Saturday, December 23, 2006

Blue Christmas, a different spin on the song.

"I'll have a blue Christmas without you,
I'll be so blue thinking about you,
You'll be doing alright with your Christmas of white
but I'll have a bluebluee Christmas."
-Johnny Cash

Firstly, I have to say, that when I Googled the words to this familiar Christmas song, I had no idea that Johnny Cash was the one who penned the words. Makes sense to me now why he wore black. But then he confessed while wearing a guitar, "I don't play this thing, but it looks good on me."

Lost love, a love that never was, unexplainable depression, stressful jobs, uncaring and rude fellow travelers on the journey, loss of a job or job insecurity, family problems, (I hate the word dysfunctions,) lack of family, loneliness, health concerns, a hungry soul or a simply starving inner feeling, death and grief, watching someone waste away, watching someone waste their life or potential, those who have family or friends fighting on fields of battle, people coping with abuses. This is only a partial list, no doubt in my mind. A list of ingredients that can provide for a Blue Christmas.

The Indianapolis Star carried a story December 21st about an east coast church which was only one of the many churches who are having Blue Christmas services. The notion is that many people for one of the reasons listed above, or other reasons, may not be emotionally able to "celebrate" Christmas. I tip my hat to these churches as they recognize a very special need in the church, or rather the life of their parishioners.

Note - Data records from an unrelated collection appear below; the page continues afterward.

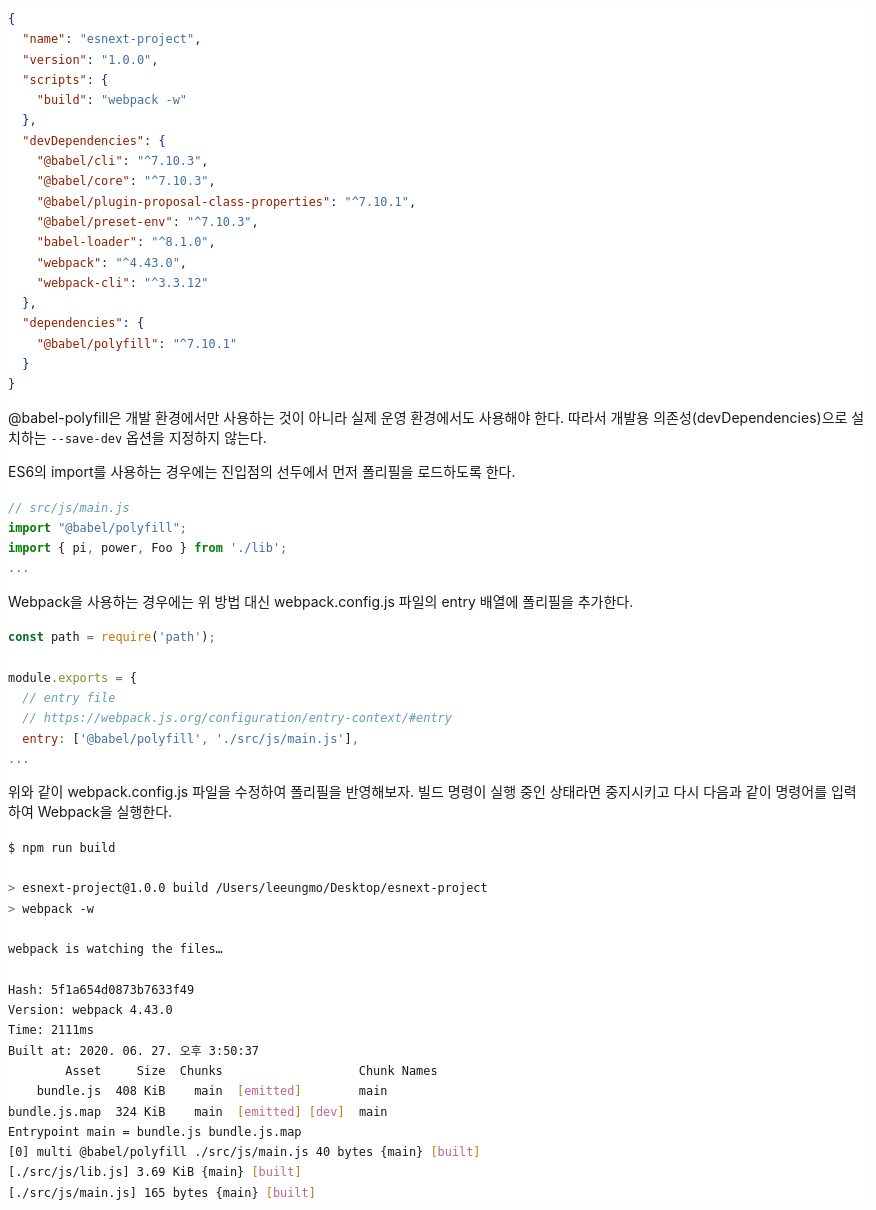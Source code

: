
```json
{
  "name": "esnext-project",
  "version": "1.0.0",
  "scripts": {
    "build": "webpack -w"
  },
  "devDependencies": {
    "@babel/cli": "^7.10.3",
    "@babel/core": "^7.10.3",
    "@babel/plugin-proposal-class-properties": "^7.10.1",
    "@babel/preset-env": "^7.10.3",
    "babel-loader": "^8.1.0",
    "webpack": "^4.43.0",
    "webpack-cli": "^3.3.12"
  },
  "dependencies": {
    "@babel/polyfill": "^7.10.1"
  }
}
```

@babel-polyfill은 개발 환경에서만 사용하는 것이 아니라 실제 운영 환경에서도 사용해야 한다. 따라서 개발용 의존성(devDependencies)으로 설치하는 `--save-dev` 옵션을 지정하지 않는다.

ES6의 import를 사용하는 경우에는 진입점의 선두에서 먼저 폴리필을 로드하도록 한다.

```javascript
// src/js/main.js
import "@babel/polyfill";
import { pi, power, Foo } from './lib';
...
```

Webpack을 사용하는 경우에는 위 방법 대신 webpack.config.js 파일의 entry 배열에 폴리필을 추가한다.

```javascript
const path = require('path');

module.exports = {
  // entry file
  // https://webpack.js.org/configuration/entry-context/#entry
  entry: ['@babel/polyfill', './src/js/main.js'],
...
```

위와 같이 webpack.config.js 파일을 수정하여 폴리필을 반영해보자. 빌드 명령이 실행 중인 상태라면 중지시키고 다시 다음과 같이 명령어를 입력하여 Webpack을 실행한다.

```bash
$ npm run build

> esnext-project@1.0.0 build /Users/leeungmo/Desktop/esnext-project
> webpack -w

webpack is watching the files…

Hash: 5f1a654d0873b7633f49
Version: webpack 4.43.0
Time: 2111ms
Built at: 2020. 06. 27. 오후 3:50:37
        Asset     Size  Chunks                   Chunk Names
    bundle.js  408 KiB    main  [emitted]        main
bundle.js.map  324 KiB    main  [emitted] [dev]  main
Entrypoint main = bundle.js bundle.js.map
[0] multi @babel/polyfill ./src/js/main.js 40 bytes {main} [built]
[./src/js/lib.js] 3.69 KiB {main} [built]
[./src/js/main.js] 165 bytes {main} [built]
```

The list above isn't about the people who are generally remembered at Christmas. So many churches and service organizations use Christmas as a special time to feed, clothe and provide for those in need. These needs are obvious to our senChristianristan responsibility mostly during the Christmas season, even though they exist all year. Jesus even reminds us in scripture that the poor will always be with us.

The list above points more to the "poor in spirit" that Jesus spoke of in the Sermon on the Mount, but even being poor in spirit is a real poverty. We tend to be quick to pray for those who have appetites but no food. But when do we pray for those who have food, but no appetites?

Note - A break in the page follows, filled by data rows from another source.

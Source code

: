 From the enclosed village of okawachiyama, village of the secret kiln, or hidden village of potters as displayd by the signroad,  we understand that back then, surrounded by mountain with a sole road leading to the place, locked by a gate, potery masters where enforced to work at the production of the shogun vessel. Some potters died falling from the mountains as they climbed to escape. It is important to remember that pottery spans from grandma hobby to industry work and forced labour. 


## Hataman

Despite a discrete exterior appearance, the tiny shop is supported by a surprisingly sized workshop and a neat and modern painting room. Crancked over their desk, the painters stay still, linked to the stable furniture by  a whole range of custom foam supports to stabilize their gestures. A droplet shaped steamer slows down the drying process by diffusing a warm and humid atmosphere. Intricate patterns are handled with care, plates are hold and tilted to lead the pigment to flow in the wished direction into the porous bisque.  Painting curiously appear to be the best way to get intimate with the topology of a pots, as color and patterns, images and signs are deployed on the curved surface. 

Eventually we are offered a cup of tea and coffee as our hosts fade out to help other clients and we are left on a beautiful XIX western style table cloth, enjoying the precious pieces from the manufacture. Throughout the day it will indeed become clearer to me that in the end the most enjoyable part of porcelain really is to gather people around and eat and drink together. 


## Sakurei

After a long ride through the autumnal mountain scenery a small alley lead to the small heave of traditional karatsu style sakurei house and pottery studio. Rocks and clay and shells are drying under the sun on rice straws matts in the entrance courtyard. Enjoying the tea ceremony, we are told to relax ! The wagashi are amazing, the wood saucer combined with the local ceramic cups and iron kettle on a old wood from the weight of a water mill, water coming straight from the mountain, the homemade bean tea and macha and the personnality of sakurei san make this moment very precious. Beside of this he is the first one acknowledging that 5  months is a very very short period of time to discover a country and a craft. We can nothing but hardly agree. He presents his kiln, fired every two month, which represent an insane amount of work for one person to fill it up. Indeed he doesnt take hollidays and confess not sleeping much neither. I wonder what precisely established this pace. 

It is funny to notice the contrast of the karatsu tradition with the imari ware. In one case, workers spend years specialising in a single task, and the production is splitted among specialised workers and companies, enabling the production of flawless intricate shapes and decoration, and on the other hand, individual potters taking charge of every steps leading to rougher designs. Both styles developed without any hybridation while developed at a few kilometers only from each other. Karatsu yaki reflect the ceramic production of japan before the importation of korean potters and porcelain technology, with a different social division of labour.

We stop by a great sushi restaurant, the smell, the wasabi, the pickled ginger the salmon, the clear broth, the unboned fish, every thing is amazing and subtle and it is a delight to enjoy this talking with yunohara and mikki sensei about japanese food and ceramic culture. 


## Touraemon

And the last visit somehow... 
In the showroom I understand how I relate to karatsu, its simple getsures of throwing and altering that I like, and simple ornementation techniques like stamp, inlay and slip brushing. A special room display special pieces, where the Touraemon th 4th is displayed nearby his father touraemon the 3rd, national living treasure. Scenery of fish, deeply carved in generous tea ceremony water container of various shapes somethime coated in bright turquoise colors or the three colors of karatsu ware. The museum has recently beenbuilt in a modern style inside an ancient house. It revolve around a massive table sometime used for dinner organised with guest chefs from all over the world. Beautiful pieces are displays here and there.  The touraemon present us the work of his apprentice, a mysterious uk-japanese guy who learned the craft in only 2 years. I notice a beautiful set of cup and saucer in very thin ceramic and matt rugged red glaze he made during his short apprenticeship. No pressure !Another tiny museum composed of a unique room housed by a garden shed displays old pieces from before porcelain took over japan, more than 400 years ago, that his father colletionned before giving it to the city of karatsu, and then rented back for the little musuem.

I'll be the first to say that Johnny Cash's poignant words were surely not written as a Christmas Hymn, but certainly it is a tune about the first situation on my list; a lost love. The list by the way, was listed in no particular order.

Churches having services for people who cringe at the term Merry Christmas is a true blessing for many. For them there is no merry Christmas, no happy holidays being celebrated, no matter how hard they may try, the feeling just isn't there. Not having these feelings of merry and happy only adds to the sense that it is a Blue Christmas. I don't think any of these many will argue that the reason for the season is a joyous one, but one that they are having a hard time being a part of since the joy just doesn't seem to be felt like they might wish it would be or the way that it was in the past.

I'm sorry Frank Boles of St. Paul's Episcopal Church, I'm only going to use the part of your Indianapolis Star interview quote that serves my point best, but I feel confident that you would understand. Frank said, "...Worship is the central way that we all come together." Be that a worship filled with majestic organ, strings, pounding timpani and children's choirs shouting at the tops of their little lungs. Or maybe it's the warm fuzzy feeling that some people get when they sing Silent Night while they wave those candles around and sling wax down the back of their fellow worshipers new sports coat or their old sweaters for that matter, I've learned it best to wear fire fighter's gear to church on Christmas Eve. These things that make so many happy and nostalgic are the very things that add to the discomfort of those having a blue Christmas. Yet it remains that worship is the central way that we all come together.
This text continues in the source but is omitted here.